Entity

Downtime Event Record

The structured log of every production stoppage — start time, end time, affected equipment, reason code (planned maintenance, breakdown, changeover, material shortage, quality hold), operator notes, and impact in lost units or lost minutes.

Last updated: February 2026Data current as of: February 2026

Why This Object Matters for AI

AI cannot identify chronic loss patterns, predict bottlenecks, or calculate true OEE without a structured downtime history with consistent reason coding; without it, 'why did we lose production last month' requires manual investigation every time.

Production Operations Capacity Profile

Typical CMC levels for production operations in Manufacturing organizations.

Formality
L2
Capture
L2
Structure
L2
Accessibility
L1
Maintenance
L2
Integration
L2

CMC Dimension Scenarios

What each CMC level looks like specifically for Downtime Event Record. Baseline level is highlighted.

L0

Downtime isn't recorded. A line stops for two hours, operators fix it, and production resumes. At the end of the month, the plant manager asks 'why did we miss target?' and gets anecdotes: 'Press 4 went down a few times, and we had a material shortage one day.' Nobody knows the actual lost minutes.

AI cannot analyze downtime patterns because no downtime records exist. OEE calculations are based on estimates, not measured data.

Start recording downtime events — even a whiteboard log showing machine, start time, end time, and a one-word reason.

L1

Operators write downtime events in a logbook or on a whiteboard: 'Press 4 — down 2hrs — bearing.' At shift end, a supervisor may enter some events into a spreadsheet. The reason codes are free-text — one operator writes 'bearing', another writes 'mechanical failure', another writes 'maintenance' for the same type of event.

AI could digitize the logbook data, but inconsistent reason coding makes pattern analysis unreliable. 'Bearing failure' and 'mechanical' may or may not be the same thing.

Standardize downtime recording with a fixed form — required fields for equipment ID, start/end time, and a predefined reason code list that operators select from.

L2Current Baseline

Downtime events are recorded in a standard system with consistent fields: equipment, start time, end time, reason code from a predefined list (breakdown, changeover, material shortage, quality hold, planned maintenance), and operator notes. A production analyst can pull a Pareto chart of downtime reasons by machine for any time period.

AI can generate standard downtime reports, identify chronic equipment issues, and calculate OEE from recorded events. Cannot correlate downtime with upstream causes because records aren't linked to other systems.

Link downtime records to equipment maintenance history, production orders, and quality events — so that when a quality hold causes downtime, both records reference each other.

L3

Downtime event records are stored in a production management system with enforced fields and explicit links to related records. A breakdown event links to the maintenance work order. A changeover links to the production order that triggered it. A quality hold links to the NCR. When someone asks 'what caused the Line 3 downtime spike in March?' the system traces back to root causes.

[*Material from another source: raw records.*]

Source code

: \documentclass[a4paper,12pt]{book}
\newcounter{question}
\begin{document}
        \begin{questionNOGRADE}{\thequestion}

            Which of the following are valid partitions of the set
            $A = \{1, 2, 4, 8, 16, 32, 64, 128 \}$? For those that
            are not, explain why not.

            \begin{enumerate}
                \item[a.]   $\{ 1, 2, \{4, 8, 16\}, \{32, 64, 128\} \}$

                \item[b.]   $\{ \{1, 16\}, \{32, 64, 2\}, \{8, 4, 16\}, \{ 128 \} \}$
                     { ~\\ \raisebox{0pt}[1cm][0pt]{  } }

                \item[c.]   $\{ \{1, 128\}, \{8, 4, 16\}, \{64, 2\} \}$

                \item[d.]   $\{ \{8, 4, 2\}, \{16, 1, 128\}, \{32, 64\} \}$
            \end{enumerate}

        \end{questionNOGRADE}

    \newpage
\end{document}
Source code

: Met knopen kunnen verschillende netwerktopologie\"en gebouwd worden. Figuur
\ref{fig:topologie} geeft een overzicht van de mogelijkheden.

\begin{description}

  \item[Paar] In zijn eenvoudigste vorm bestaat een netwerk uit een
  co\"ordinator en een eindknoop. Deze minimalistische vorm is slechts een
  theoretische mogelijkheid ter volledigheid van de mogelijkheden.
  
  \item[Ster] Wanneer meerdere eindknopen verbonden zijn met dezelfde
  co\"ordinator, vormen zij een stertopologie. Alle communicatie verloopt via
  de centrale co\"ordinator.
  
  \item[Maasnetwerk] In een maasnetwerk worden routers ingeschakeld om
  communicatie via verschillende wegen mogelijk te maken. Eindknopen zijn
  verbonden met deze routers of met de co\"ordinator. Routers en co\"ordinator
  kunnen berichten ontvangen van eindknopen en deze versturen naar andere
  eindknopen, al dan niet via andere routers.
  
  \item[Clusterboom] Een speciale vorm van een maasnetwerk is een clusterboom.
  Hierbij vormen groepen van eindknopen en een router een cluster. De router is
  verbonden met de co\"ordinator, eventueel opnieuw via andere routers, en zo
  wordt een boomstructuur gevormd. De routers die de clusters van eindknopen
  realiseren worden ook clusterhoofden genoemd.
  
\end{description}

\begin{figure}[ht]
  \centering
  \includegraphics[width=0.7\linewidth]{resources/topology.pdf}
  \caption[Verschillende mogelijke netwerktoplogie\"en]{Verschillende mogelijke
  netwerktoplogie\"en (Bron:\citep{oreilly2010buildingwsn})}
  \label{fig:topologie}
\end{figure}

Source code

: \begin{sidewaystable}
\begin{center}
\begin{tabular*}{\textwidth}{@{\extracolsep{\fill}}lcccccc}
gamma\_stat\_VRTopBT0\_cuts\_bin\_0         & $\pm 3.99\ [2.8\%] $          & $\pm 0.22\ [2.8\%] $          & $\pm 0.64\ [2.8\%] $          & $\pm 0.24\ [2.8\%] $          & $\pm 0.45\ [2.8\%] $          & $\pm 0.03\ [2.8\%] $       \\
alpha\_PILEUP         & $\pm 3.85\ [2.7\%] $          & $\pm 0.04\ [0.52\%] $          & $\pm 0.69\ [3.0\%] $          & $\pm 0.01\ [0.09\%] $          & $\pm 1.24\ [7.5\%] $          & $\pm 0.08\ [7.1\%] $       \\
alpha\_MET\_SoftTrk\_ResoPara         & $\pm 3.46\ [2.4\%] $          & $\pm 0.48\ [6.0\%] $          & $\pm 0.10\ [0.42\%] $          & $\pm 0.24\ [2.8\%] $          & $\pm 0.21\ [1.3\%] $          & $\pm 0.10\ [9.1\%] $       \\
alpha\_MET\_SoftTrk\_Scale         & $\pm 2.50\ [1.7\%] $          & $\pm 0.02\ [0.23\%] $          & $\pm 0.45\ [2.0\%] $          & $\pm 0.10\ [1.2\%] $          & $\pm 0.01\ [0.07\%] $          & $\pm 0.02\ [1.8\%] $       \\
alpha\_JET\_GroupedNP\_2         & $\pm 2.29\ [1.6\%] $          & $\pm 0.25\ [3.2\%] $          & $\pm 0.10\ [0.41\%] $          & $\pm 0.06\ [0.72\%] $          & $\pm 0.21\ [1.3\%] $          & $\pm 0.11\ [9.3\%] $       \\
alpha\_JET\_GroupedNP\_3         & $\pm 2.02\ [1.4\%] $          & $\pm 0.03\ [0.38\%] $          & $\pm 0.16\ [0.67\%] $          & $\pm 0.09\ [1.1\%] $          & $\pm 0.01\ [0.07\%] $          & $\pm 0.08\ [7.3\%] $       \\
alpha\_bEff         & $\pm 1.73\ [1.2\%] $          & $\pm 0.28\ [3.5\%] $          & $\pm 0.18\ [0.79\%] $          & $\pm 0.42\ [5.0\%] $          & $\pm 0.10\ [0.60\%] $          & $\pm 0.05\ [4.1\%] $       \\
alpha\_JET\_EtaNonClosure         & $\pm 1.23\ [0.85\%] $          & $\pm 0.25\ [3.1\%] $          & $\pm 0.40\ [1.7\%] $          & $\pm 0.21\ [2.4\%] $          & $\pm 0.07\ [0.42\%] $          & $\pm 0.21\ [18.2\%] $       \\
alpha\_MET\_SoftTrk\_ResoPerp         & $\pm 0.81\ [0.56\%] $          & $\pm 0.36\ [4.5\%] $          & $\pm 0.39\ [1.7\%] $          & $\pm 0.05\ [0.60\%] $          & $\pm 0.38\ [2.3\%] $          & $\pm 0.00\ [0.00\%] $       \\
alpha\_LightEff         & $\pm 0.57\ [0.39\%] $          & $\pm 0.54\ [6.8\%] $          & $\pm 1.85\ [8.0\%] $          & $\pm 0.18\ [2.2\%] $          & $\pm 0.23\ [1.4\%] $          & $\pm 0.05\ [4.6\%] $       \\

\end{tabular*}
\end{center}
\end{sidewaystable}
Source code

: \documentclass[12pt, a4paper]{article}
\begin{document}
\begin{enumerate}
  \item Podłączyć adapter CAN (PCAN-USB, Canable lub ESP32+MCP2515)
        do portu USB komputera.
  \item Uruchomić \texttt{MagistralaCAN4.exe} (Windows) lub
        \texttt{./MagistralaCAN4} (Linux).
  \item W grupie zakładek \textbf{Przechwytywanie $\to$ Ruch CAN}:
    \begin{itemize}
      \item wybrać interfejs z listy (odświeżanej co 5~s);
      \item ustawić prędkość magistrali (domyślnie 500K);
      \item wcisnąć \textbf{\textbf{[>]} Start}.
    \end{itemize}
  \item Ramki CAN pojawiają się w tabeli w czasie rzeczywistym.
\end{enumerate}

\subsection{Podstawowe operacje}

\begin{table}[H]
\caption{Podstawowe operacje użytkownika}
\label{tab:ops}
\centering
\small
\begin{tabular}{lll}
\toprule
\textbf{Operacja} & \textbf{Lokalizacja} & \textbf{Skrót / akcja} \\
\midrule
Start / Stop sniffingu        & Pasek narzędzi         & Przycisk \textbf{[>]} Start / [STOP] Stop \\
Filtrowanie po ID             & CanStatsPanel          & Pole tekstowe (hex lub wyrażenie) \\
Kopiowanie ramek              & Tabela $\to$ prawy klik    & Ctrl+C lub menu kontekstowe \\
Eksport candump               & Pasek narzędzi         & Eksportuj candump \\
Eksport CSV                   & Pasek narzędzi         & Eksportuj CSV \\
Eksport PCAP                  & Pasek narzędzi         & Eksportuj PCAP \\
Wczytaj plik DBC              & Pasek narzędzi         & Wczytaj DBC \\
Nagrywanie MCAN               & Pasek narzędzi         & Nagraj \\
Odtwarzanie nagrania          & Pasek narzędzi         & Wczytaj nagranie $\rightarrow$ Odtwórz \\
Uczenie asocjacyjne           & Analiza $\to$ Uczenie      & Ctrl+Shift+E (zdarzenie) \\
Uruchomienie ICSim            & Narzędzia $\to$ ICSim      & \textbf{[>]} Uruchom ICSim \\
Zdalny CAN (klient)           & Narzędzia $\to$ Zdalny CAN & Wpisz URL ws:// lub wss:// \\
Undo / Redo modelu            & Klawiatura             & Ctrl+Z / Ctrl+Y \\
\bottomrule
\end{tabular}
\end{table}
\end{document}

AI can perform root cause analysis across downtime, maintenance, quality, and scheduling data. Predictive models can correlate downtime patterns with equipment age, product mix, and operator experience.

Add formal entity relationships and machine-readable classification — downtime events as schema-driven entities with typed links to all contributing factors, queryable via API.

L4

Downtime event records are schema-driven entities with formal relationships to equipment, operators, materials, production orders, and environmental conditions. Each record has a machine-readable classification: planned vs. unplanned, internal vs. external, preventable vs. unpreventable. An AI agent can ask 'what percentage of unplanned downtime on Press 4 in Q2 was attributable to supplier material defects?' and get a precise answer.

AI can perform autonomous downtime analysis, predict likely failure events, recommend scheduling changes to avoid downtime, and calculate the true cost of downtime including cascading impacts.

Implement real-time downtime event streaming — events generate automatically from equipment signals the moment production stops, with automatic reason classification.

L5

Downtime events document themselves in real-time. When equipment stops, the system automatically creates a record with start time, affected line, and a preliminary reason code inferred from equipment signals (motor fault, material empty, safety interlock). Operators confirm or correct the classification. The downtime record is a real-time stream, not a retrospective entry.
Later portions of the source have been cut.